A dual-core processor is a single chip that contains two processor cores. It's the equivalent of having multiple processors on your motherboard, except that a dual-core processor lets you have two processors even if your motherboard has only one socket. Windows Task Manager will display two processors, and applications will truly execute in parallel instead of forcing the OS to rapidly switch between tasks.

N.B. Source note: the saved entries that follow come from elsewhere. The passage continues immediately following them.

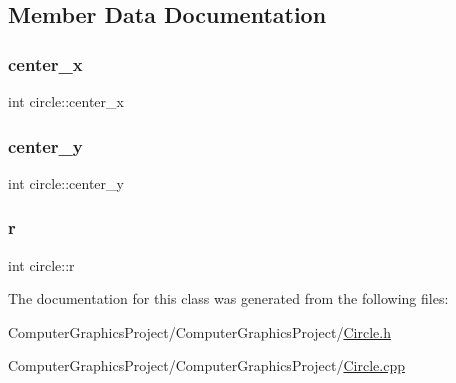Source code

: \subsection{Member Data Documentation}
\mbox{\label{classcircle_acb3d4e48483b2ea9837fa75cc0977c0d}} 
\subsubsection{\texorpdfstring{center\+\_\+x}{center\_x}}
{\footnotesize\ttfamily int circle\+::center\+\_\+x\hspace{0.3cm}{\ttfamily [private]}}

\mbox{\label{classcircle_ae297efc5c3c3b7a2e6595ed74e324c88}} 
\subsubsection{\texorpdfstring{center\+\_\+y}{center\_y}}
{\footnotesize\ttfamily int circle\+::center\+\_\+y\hspace{0.3cm}{\ttfamily [private]}}

\mbox{\label{classcircle_a90f36ddf730f3c068125f9533d1cd7a1}} 
\subsubsection{\texorpdfstring{r}{r}}
{\footnotesize\ttfamily int circle\+::r\hspace{0.3cm}{\ttfamily [private]}}



The documentation for this class was generated from the following files\+:\begin{DoxyCompactItemize}
\item 
Computer\+Graphics\+Project/\+Computer\+Graphics\+Project/\hyperlink{_circle_8h}{Circle.\+h}\item 
Computer\+Graphics\+Project/\+Computer\+Graphics\+Project/\hyperlink{_circle_8cpp}{Circle.\+cpp}\end{DoxyCompactItemize}
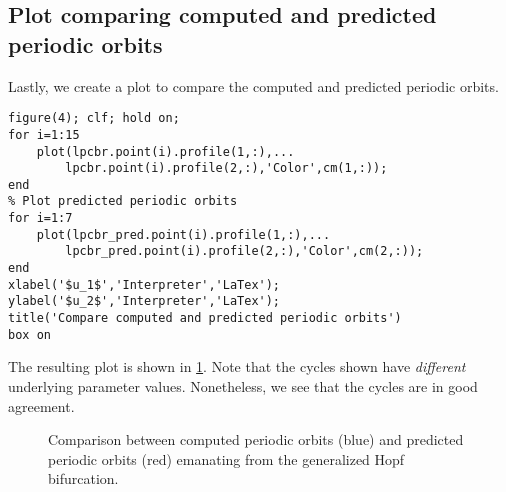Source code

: \subsection{Plot comparing computed and predicted periodic orbits}
Lastly, we create a plot to compare the computed and predicted periodic orbits.
\begin{lstlisting}[style=customMatlab]
%% Plot comparing computed and predicted periodic orbits
figure(4); clf; hold on;
for i=1:15
    plot(lpcbr.point(i).profile(1,:),...
        lpcbr.point(i).profile(2,:),'Color',cm(1,:));
end
% Plot predicted periodic orbits
for i=1:7
    plot(lpcbr_pred.point(i).profile(1,:),...
        lpcbr_pred.point(i).profile(2,:),'Color',cm(2,:));
end
xlabel('$u_1$','Interpreter','LaTex');
ylabel('$u_2$','Interpreter','LaTex');
title('Compare computed and predicted periodic orbits')
box on
\end{lstlisting}
The resulting plot is shown in \cref{switch:sm:fig:FHN:compare_orbits}. Note that the cycles shown have \emph{different} underlying parameter values. Nonetheless, we see that the cycles are in good agreement.

\begin{figure}
	\centering
	\caption{Comparison between computed periodic orbits (blue) and predicted periodic orbits (red) emanating from the generalized Hopf bifurcation.}
	\label{switch:sm:fig:FHN:compare_orbits}
\end{figure}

Dual-core technology is great if you want to upgrade to multiple processors without replacing your entire system. But what if you're choosing between dual-core processors and a two- or four-socket system? Many factors (e.g., memory bandwidth, latency) affect processor performance. Do dual-core processors really perform as well as two- or four-way single-core machines with an equivalent number of cores running at the same clock speed? The answer, of course, depends on your application. I tried a few common applications on equivalent single-core and dual-core configurations and found that AMD's dual-core processors performed somewhat better than their single-core counterparts.
A Complicated Problem
When considering a dual-core system, remember that AMD dual-core processors are priced to match their higher-clock-speed single-core counterparts. For example, both the 2.0GHz Opteron 870 and the 2.8GHz Opteron 854 cost $1514. The idea is that because multithreaded applications use both processor cores simultaneously, multiple cores will more than make up for the lower clock speeds. But processor technology more complicated than that. For example, Opterons all have built-in memory controllers and each socket on a multiway motherboard can have its own memory. Therefore, the cores in a dual-core processor would share access to memory, whereas two single-core processors would each have their own memory. Dual-core processors therefore have lower memory latency but also lower memory bandwidth.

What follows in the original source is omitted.